Readings: 2 Sam 12:7-10,13; Gal 2:16, 19-21; Lk 7:368:3
Royal scandal, blinded by lust, greed and pride are the key words that help to capture the central message of this Sunday. The readings focus our attention on the human drama of sinfulness in the face of the mystery of God’s mercy and forgiveness. In the first reading, we see the dark side of King David, whose actions combined, truly deserve a death sentence. David’s life not only sounds like a Greek tragedy, but also like a modern Hollywood script on a celebrity with one scandal after another. Indeed it sounds like this morning’s latest celebrity gossip. David lustfully seduces Bathsheba the wife of Uria, one of his top generals and sleeps with her. She becomes pregnant, and when David tries to cover up unsuccessfully, he arranges a covert murder of Uria on the battle field. The point of the First Reading is to show us how David is blinded by lust, greed and pride and how God leads him to conversion and forgiveness. The prophet Nathan is sent by God to persuade David to see his guilt. He acknowledges his sinfulness before Nathan, who speaks for God. “David said to Nathan, ‘I have sinned against the Lord’. Then Nathan assures David, ‘The Lord for his part, forgives your sin; you are not to die.” In this passage, we have the answer to why we go to confess our sinfulness to a priest like David. We need an assurance in human language to experience God’s forgiveness.

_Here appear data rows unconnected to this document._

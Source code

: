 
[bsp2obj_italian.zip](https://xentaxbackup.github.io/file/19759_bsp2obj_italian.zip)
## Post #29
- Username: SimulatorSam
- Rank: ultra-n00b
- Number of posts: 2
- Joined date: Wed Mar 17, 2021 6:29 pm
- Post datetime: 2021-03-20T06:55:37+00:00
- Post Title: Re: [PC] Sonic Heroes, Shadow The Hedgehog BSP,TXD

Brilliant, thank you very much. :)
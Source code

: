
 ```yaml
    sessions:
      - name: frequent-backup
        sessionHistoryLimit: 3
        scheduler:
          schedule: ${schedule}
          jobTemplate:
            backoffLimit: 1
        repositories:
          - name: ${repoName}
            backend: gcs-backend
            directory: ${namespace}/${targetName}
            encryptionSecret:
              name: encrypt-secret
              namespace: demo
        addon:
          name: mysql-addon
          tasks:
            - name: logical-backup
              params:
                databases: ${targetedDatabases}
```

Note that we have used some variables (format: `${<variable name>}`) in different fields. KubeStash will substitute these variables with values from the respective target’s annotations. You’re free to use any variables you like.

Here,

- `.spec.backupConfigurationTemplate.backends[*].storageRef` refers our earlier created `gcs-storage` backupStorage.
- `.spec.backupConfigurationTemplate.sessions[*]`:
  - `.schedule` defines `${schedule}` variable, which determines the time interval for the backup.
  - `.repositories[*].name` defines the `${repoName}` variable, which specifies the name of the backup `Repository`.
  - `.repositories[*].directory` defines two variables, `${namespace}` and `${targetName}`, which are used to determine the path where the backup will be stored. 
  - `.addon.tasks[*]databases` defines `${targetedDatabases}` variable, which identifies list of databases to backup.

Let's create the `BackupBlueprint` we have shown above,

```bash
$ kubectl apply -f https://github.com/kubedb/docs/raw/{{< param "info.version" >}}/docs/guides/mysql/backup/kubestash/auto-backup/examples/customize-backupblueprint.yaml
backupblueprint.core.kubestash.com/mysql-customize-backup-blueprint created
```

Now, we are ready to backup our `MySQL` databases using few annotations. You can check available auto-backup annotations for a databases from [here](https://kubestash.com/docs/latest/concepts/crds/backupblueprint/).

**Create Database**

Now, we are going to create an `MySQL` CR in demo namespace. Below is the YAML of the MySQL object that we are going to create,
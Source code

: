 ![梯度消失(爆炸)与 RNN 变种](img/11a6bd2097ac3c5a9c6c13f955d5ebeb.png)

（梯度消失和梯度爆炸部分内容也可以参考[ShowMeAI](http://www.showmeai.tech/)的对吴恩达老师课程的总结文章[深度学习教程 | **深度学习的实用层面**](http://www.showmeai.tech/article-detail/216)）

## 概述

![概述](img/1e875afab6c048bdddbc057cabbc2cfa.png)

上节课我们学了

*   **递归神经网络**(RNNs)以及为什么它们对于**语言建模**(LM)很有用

In the Gospel, the mystery of God’s mercy and forgiveness is dramatized in the story of a woman who seeks God’s mercy and forgiveness from Jesus. Besides crashing a dinner party, the woman is willing to break all protocols of Jewish customs by uncovering her head and loosening her hair in public. She does the very opposite of what Simon the Pharisee should have done according to Jewish hospitality. All Simon could do was to express displeasure for Jesus allowing the woman to wash his feet with her tears, drying them with her hair, and anointing them with costly perfume, all symbols of profound love and an expression of real sorrow for her sins. That is why Jesus tells the story of the two debtors that points to the woman’s forgiveness of her many sins. Jesus assures her that her “sins are forgiven…..” and her faith has saved her. Like the story of David and Bathsheba, the story of the woman in the Gospel captures our imagination. What is important is that we see ourselves in the two stories of sinfulness, conversion and forgiveness. So what message do we take home this Sunday? 1) Just as the Lord is quick to forgive David, so too the Lord is quick to forgive us once we acknowledge our sins. 2) God does not condemn or alienate the sinner, but leads them towards repentance and acceptance of mercy. We too must welcome those alienated by the Church, thereby being instrumental of their conversion, forgiveness and reconciliation. 3) The readings give us a summary of the human drama of sinfulness as well as the reason why we need to confess to a priest.